Only one stretch of the records below is wanted: the lines from the one holding "1. In your browser, navigate" through the one holding "- Although the". Return it exactly, both ends included.

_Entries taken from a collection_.
-*-*-
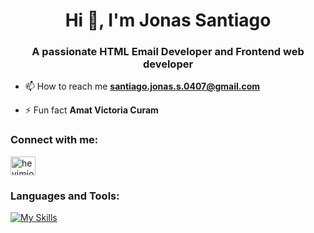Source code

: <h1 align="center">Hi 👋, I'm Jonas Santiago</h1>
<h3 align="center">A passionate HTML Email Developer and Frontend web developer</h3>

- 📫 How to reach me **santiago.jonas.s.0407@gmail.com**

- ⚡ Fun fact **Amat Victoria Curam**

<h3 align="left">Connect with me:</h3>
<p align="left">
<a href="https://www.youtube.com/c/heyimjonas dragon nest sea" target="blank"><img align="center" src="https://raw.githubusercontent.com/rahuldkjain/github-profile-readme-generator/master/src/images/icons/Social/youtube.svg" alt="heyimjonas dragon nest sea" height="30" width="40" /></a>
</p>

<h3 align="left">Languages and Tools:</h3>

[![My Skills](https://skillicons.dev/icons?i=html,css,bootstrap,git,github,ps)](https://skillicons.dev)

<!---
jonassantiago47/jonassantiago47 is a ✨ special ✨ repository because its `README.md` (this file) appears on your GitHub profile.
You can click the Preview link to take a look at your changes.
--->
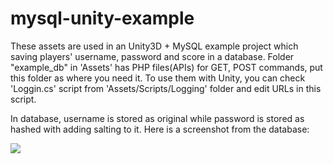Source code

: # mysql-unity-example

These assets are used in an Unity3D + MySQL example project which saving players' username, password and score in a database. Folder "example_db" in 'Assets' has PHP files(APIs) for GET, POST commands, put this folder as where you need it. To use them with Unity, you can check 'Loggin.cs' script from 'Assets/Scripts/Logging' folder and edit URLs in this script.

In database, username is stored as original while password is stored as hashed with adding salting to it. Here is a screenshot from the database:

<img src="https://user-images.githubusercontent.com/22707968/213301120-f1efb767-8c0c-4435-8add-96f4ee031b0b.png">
-*-*-
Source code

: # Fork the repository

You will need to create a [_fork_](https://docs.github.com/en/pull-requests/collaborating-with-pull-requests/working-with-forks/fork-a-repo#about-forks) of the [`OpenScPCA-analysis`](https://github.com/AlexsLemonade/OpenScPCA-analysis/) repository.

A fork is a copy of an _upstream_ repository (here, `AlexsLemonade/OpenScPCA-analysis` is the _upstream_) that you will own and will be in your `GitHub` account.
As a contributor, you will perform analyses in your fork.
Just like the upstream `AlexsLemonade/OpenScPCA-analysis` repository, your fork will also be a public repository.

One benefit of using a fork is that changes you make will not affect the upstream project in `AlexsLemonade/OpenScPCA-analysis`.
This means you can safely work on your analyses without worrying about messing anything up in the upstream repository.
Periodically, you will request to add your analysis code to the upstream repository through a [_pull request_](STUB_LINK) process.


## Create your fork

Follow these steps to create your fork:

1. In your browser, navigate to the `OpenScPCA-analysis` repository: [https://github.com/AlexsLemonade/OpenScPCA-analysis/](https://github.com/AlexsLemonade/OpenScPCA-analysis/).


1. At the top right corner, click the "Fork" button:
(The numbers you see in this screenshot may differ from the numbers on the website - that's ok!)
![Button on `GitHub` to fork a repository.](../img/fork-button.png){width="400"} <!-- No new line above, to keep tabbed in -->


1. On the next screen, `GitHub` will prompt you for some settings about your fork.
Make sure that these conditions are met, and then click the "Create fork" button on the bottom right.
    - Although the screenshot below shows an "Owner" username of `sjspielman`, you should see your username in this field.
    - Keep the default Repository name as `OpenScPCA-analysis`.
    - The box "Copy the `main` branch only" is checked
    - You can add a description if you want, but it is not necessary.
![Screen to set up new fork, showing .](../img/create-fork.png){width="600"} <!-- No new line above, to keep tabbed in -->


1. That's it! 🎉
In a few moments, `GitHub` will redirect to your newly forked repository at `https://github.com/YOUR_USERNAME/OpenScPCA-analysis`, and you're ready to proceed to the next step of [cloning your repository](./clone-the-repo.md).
-*-*-
_Result for this task_.
1. In your browser, navigate to the `OpenScPCA-analysis` repository: [https://github.com/AlexsLemonade/OpenScPCA-analysis/](https://github.com/AlexsLemonade/OpenScPCA-analysis/).


1. At the top right corner, click the "Fork" button:
(The numbers you see in this screenshot may differ from the numbers on the website - that's ok!)
![Button on `GitHub` to fork a repository.](../img/fork-button.png){width="400"} <!-- No new line above, to keep tabbed in -->


1. On the next screen, `GitHub` will prompt you for some settings about your fork.
Make sure that these conditions are met, and then click the "Create fork" button on the bottom right.
    - Although the screenshot below shows an "Owner" username of `sjspielman`, you should see your username in this field.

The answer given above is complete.